• _GOAL OF THE EXERCISE_:
The answer must be an exact copy of every record below.

• _RECORDS PROVIDED_:
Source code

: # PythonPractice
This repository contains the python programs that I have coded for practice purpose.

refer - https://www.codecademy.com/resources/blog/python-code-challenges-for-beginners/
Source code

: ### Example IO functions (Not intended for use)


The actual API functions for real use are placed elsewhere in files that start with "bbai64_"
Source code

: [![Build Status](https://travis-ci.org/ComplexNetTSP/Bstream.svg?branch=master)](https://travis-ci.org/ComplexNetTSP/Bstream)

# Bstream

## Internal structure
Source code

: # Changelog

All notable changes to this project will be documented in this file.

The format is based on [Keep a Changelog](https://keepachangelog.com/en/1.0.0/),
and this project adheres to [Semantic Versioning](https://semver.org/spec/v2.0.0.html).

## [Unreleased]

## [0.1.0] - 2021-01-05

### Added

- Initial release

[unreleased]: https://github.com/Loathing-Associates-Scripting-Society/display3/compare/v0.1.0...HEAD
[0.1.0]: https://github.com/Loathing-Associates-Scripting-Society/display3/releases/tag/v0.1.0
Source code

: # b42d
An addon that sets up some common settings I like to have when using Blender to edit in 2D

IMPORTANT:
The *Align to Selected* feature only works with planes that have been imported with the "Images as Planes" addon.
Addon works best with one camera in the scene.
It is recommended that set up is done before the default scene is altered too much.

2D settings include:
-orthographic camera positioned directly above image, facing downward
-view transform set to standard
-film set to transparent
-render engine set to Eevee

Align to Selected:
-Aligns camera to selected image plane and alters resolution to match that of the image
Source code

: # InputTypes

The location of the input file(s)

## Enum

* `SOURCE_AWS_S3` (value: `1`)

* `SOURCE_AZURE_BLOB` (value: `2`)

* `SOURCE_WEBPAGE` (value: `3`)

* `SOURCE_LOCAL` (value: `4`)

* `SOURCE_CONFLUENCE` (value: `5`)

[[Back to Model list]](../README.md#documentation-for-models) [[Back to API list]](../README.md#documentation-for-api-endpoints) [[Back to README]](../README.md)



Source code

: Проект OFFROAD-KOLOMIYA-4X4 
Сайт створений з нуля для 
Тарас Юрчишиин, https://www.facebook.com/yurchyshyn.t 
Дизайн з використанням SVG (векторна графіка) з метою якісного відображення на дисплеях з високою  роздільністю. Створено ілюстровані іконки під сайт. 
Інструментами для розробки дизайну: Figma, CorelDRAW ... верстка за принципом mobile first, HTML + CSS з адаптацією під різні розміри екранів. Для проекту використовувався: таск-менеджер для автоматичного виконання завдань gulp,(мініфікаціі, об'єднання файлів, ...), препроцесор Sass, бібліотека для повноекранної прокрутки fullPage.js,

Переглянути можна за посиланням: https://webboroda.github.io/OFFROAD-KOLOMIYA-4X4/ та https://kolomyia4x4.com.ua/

• _EXERCISE OUTPUT_:
Source code

: # PythonPractice
This repository contains the python programs that I have coded for practice purpose.

refer - https://www.codecademy.com/resources/blog/python-code-challenges-for-beginners/
Source code

: ### Example IO functions (Not intended for use)


The actual API functions for real use are placed elsewhere in files that start with "bbai64_"
Source code

: [![Build Status](https://travis-ci.org/ComplexNetTSP/Bstream.svg?branch=master)](https://travis-ci.org/ComplexNetTSP/Bstream)

# Bstream

## Internal structure
Source code

: # Changelog

All notable changes to this project will be documented in this file.

The format is based on [Keep a Changelog](https://keepachangelog.com/en/1.0.0/),
and this project adheres to [Semantic Versioning](https://semver.org/spec/v2.0.0.html).

## [Unreleased]

## [0.1.0] - 2021-01-05

### Added

- Initial release

[unreleased]: https://github.com/Loathing-Associates-Scripting-Society/display3/compare/v0.1.0...HEAD
[0.1.0]: https://github.com/Loathing-Associates-Scripting-Society/display3/releases/tag/v0.1.0
Source code

: # b42d
An addon that sets up some common settings I like to have when using Blender to edit in 2D

IMPORTANT:
The *Align to Selected* feature only works with planes that have been imported with the "Images as Planes" addon.
Addon works best with one camera in the scene.
It is recommended that set up is done before the default scene is altered too much.

2D settings include:
-orthographic camera positioned directly above image, facing downward
-view transform set to standard
-film set to transparent
-render engine set to Eevee

Align to Selected:
-Aligns camera to selected image plane and alters resolution to match that of the image
Source code

: # InputTypes

The location of the input file(s)

## Enum

* `SOURCE_AWS_S3` (value: `1`)

* `SOURCE_AZURE_BLOB` (value: `2`)

* `SOURCE_WEBPAGE` (value: `3`)

* `SOURCE_LOCAL` (value: `4`)

* `SOURCE_CONFLUENCE` (value: `5`)

[[Back to Model list]](../README.md#documentation-for-models) [[Back to API list]](../README.md#documentation-for-api-endpoints) [[Back to README]](../README.md)



Source code

: Проект OFFROAD-KOLOMIYA-4X4 
Сайт створений з нуля для 
Тарас Юрчишиин, https://www.facebook.com/yurchyshyn.t 
Дизайн з використанням SVG (векторна графіка) з метою якісного відображення на дисплеях з високою  роздільністю. Створено ілюстровані іконки під сайт. 
Інструментами для розробки дизайну: Figma, CorelDRAW ... верстка за принципом mobile first, HTML + CSS з адаптацією під різні розміри екранів. Для проекту використовувався: таск-менеджер для автоматичного виконання завдань gulp,(мініфікаціі, об'єднання файлів, ...), препроцесор Sass, бібліотека для повноекранної прокрутки fullPage.js,

Переглянути можна за посиланням: https://webboroda.github.io/OFFROAD-KOLOMIYA-4X4/ та https://kolomyia4x4.com.ua/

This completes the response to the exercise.